[Collected data]
====

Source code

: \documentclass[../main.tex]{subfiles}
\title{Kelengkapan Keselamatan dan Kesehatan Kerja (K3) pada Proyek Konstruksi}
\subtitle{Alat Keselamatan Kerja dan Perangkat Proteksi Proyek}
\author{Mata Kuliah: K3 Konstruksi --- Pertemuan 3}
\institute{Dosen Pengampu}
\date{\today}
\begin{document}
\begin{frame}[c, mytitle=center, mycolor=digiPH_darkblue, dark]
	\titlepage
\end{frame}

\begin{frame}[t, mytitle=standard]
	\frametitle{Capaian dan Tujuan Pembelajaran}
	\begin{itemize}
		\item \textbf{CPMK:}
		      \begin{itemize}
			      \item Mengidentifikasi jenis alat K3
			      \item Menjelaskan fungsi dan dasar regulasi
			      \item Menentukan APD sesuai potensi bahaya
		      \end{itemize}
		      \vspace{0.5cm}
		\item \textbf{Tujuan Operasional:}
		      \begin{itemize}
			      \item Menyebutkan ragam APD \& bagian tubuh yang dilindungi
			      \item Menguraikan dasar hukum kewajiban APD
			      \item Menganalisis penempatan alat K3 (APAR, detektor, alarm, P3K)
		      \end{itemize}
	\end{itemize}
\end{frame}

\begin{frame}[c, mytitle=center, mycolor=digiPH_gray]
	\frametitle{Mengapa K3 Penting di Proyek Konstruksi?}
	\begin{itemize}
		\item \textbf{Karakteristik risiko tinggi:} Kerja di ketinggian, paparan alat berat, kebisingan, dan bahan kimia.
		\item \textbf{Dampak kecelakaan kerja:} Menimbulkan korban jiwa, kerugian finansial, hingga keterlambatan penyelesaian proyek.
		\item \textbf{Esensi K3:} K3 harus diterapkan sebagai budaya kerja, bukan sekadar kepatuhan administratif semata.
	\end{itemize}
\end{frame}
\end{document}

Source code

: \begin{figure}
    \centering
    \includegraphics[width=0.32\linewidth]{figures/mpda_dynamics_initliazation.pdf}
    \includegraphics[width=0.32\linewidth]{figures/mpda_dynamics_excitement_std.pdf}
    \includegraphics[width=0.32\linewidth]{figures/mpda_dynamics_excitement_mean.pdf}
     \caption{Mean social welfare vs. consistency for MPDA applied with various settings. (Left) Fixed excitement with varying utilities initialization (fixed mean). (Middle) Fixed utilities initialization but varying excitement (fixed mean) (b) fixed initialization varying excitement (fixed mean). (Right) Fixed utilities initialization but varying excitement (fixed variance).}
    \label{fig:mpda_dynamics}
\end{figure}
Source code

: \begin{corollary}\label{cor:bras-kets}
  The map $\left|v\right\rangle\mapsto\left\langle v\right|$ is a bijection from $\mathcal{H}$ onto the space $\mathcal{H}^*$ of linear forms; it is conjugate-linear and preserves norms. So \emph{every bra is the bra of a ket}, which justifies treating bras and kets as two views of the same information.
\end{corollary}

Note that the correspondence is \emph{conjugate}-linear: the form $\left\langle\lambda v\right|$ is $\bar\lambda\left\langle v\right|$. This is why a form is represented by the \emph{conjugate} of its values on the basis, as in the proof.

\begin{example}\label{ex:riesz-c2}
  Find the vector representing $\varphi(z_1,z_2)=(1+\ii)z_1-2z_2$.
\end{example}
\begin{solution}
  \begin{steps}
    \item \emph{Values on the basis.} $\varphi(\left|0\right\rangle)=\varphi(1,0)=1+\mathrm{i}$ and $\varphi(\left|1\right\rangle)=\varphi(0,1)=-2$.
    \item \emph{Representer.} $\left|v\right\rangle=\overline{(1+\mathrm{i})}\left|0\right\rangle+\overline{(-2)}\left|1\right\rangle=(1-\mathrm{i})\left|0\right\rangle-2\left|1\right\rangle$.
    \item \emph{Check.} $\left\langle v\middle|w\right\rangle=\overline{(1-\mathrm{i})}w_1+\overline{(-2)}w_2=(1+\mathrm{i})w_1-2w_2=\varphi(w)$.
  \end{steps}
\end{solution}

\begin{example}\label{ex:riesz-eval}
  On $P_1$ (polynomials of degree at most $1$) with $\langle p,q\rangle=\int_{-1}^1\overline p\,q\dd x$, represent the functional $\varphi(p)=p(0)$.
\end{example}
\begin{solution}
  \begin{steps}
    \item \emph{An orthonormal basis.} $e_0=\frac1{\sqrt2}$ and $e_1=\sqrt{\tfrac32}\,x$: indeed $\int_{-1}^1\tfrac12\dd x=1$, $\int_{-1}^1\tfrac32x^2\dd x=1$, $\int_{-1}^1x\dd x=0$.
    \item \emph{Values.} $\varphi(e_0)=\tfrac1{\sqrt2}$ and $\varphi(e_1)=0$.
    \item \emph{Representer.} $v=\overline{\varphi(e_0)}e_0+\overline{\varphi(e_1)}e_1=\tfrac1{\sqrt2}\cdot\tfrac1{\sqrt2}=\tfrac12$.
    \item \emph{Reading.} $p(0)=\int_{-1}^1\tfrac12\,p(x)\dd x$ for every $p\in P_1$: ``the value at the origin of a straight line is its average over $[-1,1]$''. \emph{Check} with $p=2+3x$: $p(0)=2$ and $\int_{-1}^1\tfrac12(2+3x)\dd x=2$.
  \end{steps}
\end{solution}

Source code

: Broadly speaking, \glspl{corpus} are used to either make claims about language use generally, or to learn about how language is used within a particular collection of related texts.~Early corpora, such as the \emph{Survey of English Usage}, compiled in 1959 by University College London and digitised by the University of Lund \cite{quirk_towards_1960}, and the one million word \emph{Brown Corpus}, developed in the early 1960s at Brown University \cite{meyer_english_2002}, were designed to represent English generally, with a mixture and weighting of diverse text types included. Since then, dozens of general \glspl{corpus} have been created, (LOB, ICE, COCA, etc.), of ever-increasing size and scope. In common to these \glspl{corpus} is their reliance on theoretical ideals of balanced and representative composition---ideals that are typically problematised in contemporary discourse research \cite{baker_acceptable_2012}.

====

- [PROBLEM STATEMENT]: Each record above has to be set down again, word for word.

- [SOLUTION]:
Source code

: \documentclass[../main.tex]{subfiles}
\title{Kelengkapan Keselamatan dan Kesehatan Kerja (K3) pada Proyek Konstruksi}
\subtitle{Alat Keselamatan Kerja dan Perangkat Proteksi Proyek}
\author{Mata Kuliah: K3 Konstruksi --- Pertemuan 3}
\institute{Dosen Pengampu}
\date{\today}
\begin{document}
\begin{frame}[c, mytitle=center, mycolor=digiPH_darkblue, dark]
	\titlepage
\end{frame}

\begin{frame}[t, mytitle=standard]
	\frametitle{Capaian dan Tujuan Pembelajaran}
	\begin{itemize}
		\item \textbf{CPMK:}
		      \begin{itemize}
			      \item Mengidentifikasi jenis alat K3
			      \item Menjelaskan fungsi dan dasar regulasi
			      \item Menentukan APD sesuai potensi bahaya
		      \end{itemize}
		      \vspace{0.5cm}
		\item \textbf{Tujuan Operasional:}
		      \begin{itemize}
			      \item Menyebutkan ragam APD \& bagian tubuh yang dilindungi
			      \item Menguraikan dasar hukum kewajiban APD
			      \item Menganalisis penempatan alat K3 (APAR, detektor, alarm, P3K)
		      \end{itemize}
	\end{itemize}
\end{frame}

\begin{frame}[c, mytitle=center, mycolor=digiPH_gray]
	\frametitle{Mengapa K3 Penting di Proyek Konstruksi?}
	\begin{itemize}
		\item \textbf{Karakteristik risiko tinggi:} Kerja di ketinggian, paparan alat berat, kebisingan, dan bahan kimia.
		\item \textbf{Dampak kecelakaan kerja:} Menimbulkan korban jiwa, kerugian finansial, hingga keterlambatan penyelesaian proyek.
		\item \textbf{Esensi K3:} K3 harus diterapkan sebagai budaya kerja, bukan sekadar kepatuhan administratif semata.
	\end{itemize}
\end{frame}
\end{document}

Source code

: \begin{figure}
    \centering
    \includegraphics[width=0.32\linewidth]{figures/mpda_dynamics_initliazation.pdf}
    \includegraphics[width=0.32\linewidth]{figures/mpda_dynamics_excitement_std.pdf}
    \includegraphics[width=0.32\linewidth]{figures/mpda_dynamics_excitement_mean.pdf}
     \caption{Mean social welfare vs. consistency for MPDA applied with various settings. (Left) Fixed excitement with varying utilities initialization (fixed mean). (Middle) Fixed utilities initialization but varying excitement (fixed mean) (b) fixed initialization varying excitement (fixed mean). (Right) Fixed utilities initialization but varying excitement (fixed variance).}
    \label{fig:mpda_dynamics}
\end{figure}
Source code

: \begin{corollary}\label{cor:bras-kets}
  The map $\left|v\right\rangle\mapsto\left\langle v\right|$ is a bijection from $\mathcal{H}$ onto the space $\mathcal{H}^*$ of linear forms; it is conjugate-linear and preserves norms. So \emph{every bra is the bra of a ket}, which justifies treating bras and kets as two views of the same information.
\end{corollary}

Note that the correspondence is \emph{conjugate}-linear: the form $\left\langle\lambda v\right|$ is $\bar\lambda\left\langle v\right|$. This is why a form is represented by the \emph{conjugate} of its values on the basis, as in the proof.

\begin{example}\label{ex:riesz-c2}
  Find the vector representing $\varphi(z_1,z_2)=(1+\ii)z_1-2z_2$.
\end{example}
\begin{solution}
  \begin{steps}
    \item \emph{Values on the basis.} $\varphi(\left|0\right\rangle)=\varphi(1,0)=1+\mathrm{i}$ and $\varphi(\left|1\right\rangle)=\varphi(0,1)=-2$.
    \item \emph{Representer.} $\left|v\right\rangle=\overline{(1+\mathrm{i})}\left|0\right\rangle+\overline{(-2)}\left|1\right\rangle=(1-\mathrm{i})\left|0\right\rangle-2\left|1\right\rangle$.
    \item \emph{Check.} $\left\langle v\middle|w\right\rangle=\overline{(1-\mathrm{i})}w_1+\overline{(-2)}w_2=(1+\mathrm{i})w_1-2w_2=\varphi(w)$.
  \end{steps}
\end{solution}

\begin{example}\label{ex:riesz-eval}
  On $P_1$ (polynomials of degree at most $1$) with $\langle p,q\rangle=\int_{-1}^1\overline p\,q\dd x$, represent the functional $\varphi(p)=p(0)$.
\end{example}
\begin{solution}
  \begin{steps}
    \item \emph{An orthonormal basis.} $e_0=\frac1{\sqrt2}$ and $e_1=\sqrt{\tfrac32}\,x$: indeed $\int_{-1}^1\tfrac12\dd x=1$, $\int_{-1}^1\tfrac32x^2\dd x=1$, $\int_{-1}^1x\dd x=0$.
    \item \emph{Values.} $\varphi(e_0)=\tfrac1{\sqrt2}$ and $\varphi(e_1)=0$.
    \item \emph{Representer.} $v=\overline{\varphi(e_0)}e_0+\overline{\varphi(e_1)}e_1=\tfrac1{\sqrt2}\cdot\tfrac1{\sqrt2}=\tfrac12$.
    \item \emph{Reading.} $p(0)=\int_{-1}^1\tfrac12\,p(x)\dd x$ for every $p\in P_1$: ``the value at the origin of a straight line is its average over $[-1,1]$''. \emph{Check} with $p=2+3x$: $p(0)=2$ and $\int_{-1}^1\tfrac12(2+3x)\dd x=2$.
  \end{steps}
\end{solution}

Source code

: Broadly speaking, \glspl{corpus} are used to either make claims about language use generally, or to learn about how language is used within a particular collection of related texts.~Early corpora, such as the \emph{Survey of English Usage}, compiled in 1959 by University College London and digitised by the University of Lund \cite{quirk_towards_1960}, and the one million word \emph{Brown Corpus}, developed in the early 1960s at Brown University \cite{meyer_english_2002}, were designed to represent English generally, with a mixture and weighting of diverse text types included. Since then, dozens of general \glspl{corpus} have been created, (LOB, ICE, COCA, etc.), of ever-increasing size and scope. In common to these \glspl{corpus} is their reliance on theoretical ideals of balanced and representative composition---ideals that are typically problematised in contemporary discourse research \cite{baker_acceptable_2012}.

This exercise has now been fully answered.